**Task directions**
Could you write out every entry exactly as it stands?

**Records for processing**
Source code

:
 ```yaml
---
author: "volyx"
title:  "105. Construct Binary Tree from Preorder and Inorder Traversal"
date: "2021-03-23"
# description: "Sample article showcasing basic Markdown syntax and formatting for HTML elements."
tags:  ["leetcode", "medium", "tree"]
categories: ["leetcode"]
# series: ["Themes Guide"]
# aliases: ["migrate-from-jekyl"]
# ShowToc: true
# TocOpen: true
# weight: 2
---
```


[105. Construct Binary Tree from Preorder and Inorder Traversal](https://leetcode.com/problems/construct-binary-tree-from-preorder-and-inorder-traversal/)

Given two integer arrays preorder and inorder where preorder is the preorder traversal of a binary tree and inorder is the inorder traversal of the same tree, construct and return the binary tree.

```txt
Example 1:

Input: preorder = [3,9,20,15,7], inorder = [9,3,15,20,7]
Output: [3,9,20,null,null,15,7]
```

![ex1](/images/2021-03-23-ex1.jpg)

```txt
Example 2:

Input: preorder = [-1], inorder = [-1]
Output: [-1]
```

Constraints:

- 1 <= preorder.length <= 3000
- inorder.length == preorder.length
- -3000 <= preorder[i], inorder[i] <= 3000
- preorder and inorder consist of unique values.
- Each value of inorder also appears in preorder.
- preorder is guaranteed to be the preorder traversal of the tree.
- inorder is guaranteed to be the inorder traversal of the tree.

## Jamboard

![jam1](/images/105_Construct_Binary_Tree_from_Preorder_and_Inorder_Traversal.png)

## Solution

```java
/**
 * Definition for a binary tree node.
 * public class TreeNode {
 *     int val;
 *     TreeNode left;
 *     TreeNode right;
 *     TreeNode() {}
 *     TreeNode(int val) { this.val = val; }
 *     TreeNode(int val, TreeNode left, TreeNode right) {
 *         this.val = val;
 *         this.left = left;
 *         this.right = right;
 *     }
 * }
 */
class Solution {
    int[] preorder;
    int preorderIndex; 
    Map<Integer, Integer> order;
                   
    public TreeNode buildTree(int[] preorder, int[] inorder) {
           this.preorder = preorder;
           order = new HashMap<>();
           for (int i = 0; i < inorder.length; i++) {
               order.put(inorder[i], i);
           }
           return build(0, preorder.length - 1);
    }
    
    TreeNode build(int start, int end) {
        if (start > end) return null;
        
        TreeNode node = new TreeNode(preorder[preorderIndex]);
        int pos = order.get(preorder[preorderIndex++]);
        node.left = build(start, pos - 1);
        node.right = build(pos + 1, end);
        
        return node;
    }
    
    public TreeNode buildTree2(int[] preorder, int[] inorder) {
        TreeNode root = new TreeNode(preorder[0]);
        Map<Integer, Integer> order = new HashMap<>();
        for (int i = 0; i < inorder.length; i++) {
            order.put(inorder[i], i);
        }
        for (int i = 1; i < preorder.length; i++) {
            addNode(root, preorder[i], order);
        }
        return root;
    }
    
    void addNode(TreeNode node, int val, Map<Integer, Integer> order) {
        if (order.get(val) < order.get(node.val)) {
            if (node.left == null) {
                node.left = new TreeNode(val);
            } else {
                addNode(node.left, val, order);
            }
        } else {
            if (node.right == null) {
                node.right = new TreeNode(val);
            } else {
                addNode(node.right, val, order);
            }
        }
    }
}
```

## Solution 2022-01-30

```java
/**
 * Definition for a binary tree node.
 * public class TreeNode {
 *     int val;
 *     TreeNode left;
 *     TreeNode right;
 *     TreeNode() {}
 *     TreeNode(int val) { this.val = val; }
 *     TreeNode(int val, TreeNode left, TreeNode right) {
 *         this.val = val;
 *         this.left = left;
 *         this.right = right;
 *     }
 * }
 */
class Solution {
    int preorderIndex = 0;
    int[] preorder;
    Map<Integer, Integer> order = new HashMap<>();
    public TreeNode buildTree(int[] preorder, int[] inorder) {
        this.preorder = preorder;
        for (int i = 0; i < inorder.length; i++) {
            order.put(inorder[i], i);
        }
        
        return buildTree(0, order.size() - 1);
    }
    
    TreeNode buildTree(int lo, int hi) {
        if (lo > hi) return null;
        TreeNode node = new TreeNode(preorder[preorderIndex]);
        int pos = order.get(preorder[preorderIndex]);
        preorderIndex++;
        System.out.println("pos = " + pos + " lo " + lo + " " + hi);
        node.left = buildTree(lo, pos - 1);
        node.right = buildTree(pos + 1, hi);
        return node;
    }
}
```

**Completed exercise**
Source code

:
 ```yaml
---
author: "volyx"
title:  "105. Construct Binary Tree from Preorder and Inorder Traversal"
date: "2021-03-23"
# description: "Sample article showcasing basic Markdown syntax and formatting for HTML elements."
tags:  ["leetcode", "medium", "tree"]
categories: ["leetcode"]
# series: ["Themes Guide"]
# aliases: ["migrate-from-jekyl"]
# ShowToc: true
# TocOpen: true
# weight: 2
---
```


[105. Construct Binary Tree from Preorder and Inorder Traversal](https://leetcode.com/problems/construct-binary-tree-from-preorder-and-inorder-traversal/)

Given two integer arrays preorder and inorder where preorder is the preorder traversal of a binary tree and inorder is the inorder traversal of the same tree, construct and return the binary tree.

```txt
Example 1:

Input: preorder = [3,9,20,15,7], inorder = [9,3,15,20,7]
Output: [3,9,20,null,null,15,7]
```

![ex1](/images/2021-03-23-ex1.jpg)

```txt
Example 2:

Input: preorder = [-1], inorder = [-1]
Output: [-1]
```

Constraints:

- 1 <= preorder.length <= 3000
- inorder.length == preorder.length
- -3000 <= preorder[i], inorder[i] <= 3000
- preorder and inorder consist of unique values.
- Each value of inorder also appears in preorder.
- preorder is guaranteed to be the preorder traversal of the tree.
- inorder is guaranteed to be the inorder traversal of the tree.

## Jamboard

![jam1](/images/105_Construct_Binary_Tree_from_Preorder_and_Inorder_Traversal.png)

## Solution

```java
/**
 * Definition for a binary tree node.
 * public class TreeNode {
 *     int val;
 *     TreeNode left;
 *     TreeNode right;
 *     TreeNode() {}
 *     TreeNode(int val) { this.val = val; }
 *     TreeNode(int val, TreeNode left, TreeNode right) {
 *         this.val = val;
 *         this.left = left;
 *         this.right = right;
 *     }
 * }
 */
class Solution {
    int[] preorder;
    int preorderIndex; 
    Map<Integer, Integer> order;
                   
    public TreeNode buildTree(int[] preorder, int[] inorder) {
           this.preorder = preorder;
           order = new HashMap<>();
           for (int i = 0; i < inorder.length; i++) {
               order.put(inorder[i], i);
           }
           return build(0, preorder.length - 1);
    }
    
    TreeNode build(int start, int end) {
        if (start > end) return null;
        
        TreeNode node = new TreeNode(preorder[preorderIndex]);
        int pos = order.get(preorder[preorderIndex++]);
        node.left = build(start, pos - 1);
        node.right = build(pos + 1, end);
        
        return node;
    }
    
    public TreeNode buildTree2(int[] preorder, int[] inorder) {
        TreeNode root = new TreeNode(preorder[0]);
        Map<Integer, Integer> order = new HashMap<>();
        for (int i = 0; i < inorder.length; i++) {
            order.put(inorder[i], i);
        }
        for (int i = 1; i < preorder.length; i++) {
            addNode(root, preorder[i], order);
        }
        return root;
    }
    
    void addNode(TreeNode node, int val, Map<Integer, Integer> order) {
        if (order.get(val) < order.get(node.val)) {
            if (node.left == null) {
                node.left = new TreeNode(val);
            } else {
                addNode(node.left, val, order);
            }
        } else {
            if (node.right == null) {
                node.right = new TreeNode(val);
            } else {
                addNode(node.right, val, order);
            }
        }
    }
}
```

## Solution 2022-01-30

```java
/**
 * Definition for a binary tree node.
 * public class TreeNode {
 *     int val;
 *     TreeNode left;
 *     TreeNode right;
 *     TreeNode() {}
 *     TreeNode(int val) { this.val = val; }
 *     TreeNode(int val, TreeNode left, TreeNode right) {
 *         this.val = val;
 *         this.left = left;
 *         this.right = right;
 *     }
 * }
 */
class Solution {
    int preorderIndex = 0;
    int[] preorder;
    Map<Integer, Integer> order = new HashMap<>();
    public TreeNode buildTree(int[] preorder, int[] inorder) {
        this.preorder = preorder;
        for (int i = 0; i < inorder.length; i++) {
            order.put(inorder[i], i);
        }
        
        return buildTree(0, order.size() - 1);
    }
    
    TreeNode buildTree(int lo, int hi) {
        if (lo > hi) return null;
        TreeNode node = new TreeNode(preorder[preorderIndex]);
        int pos = order.get(preorder[preorderIndex]);
        preorderIndex++;
        System.out.println("pos = " + pos + " lo " + lo + " " + hi);
        node.left = buildTree(lo, pos - 1);
        node.right = buildTree(pos + 1, hi);
        return node;
    }
}
```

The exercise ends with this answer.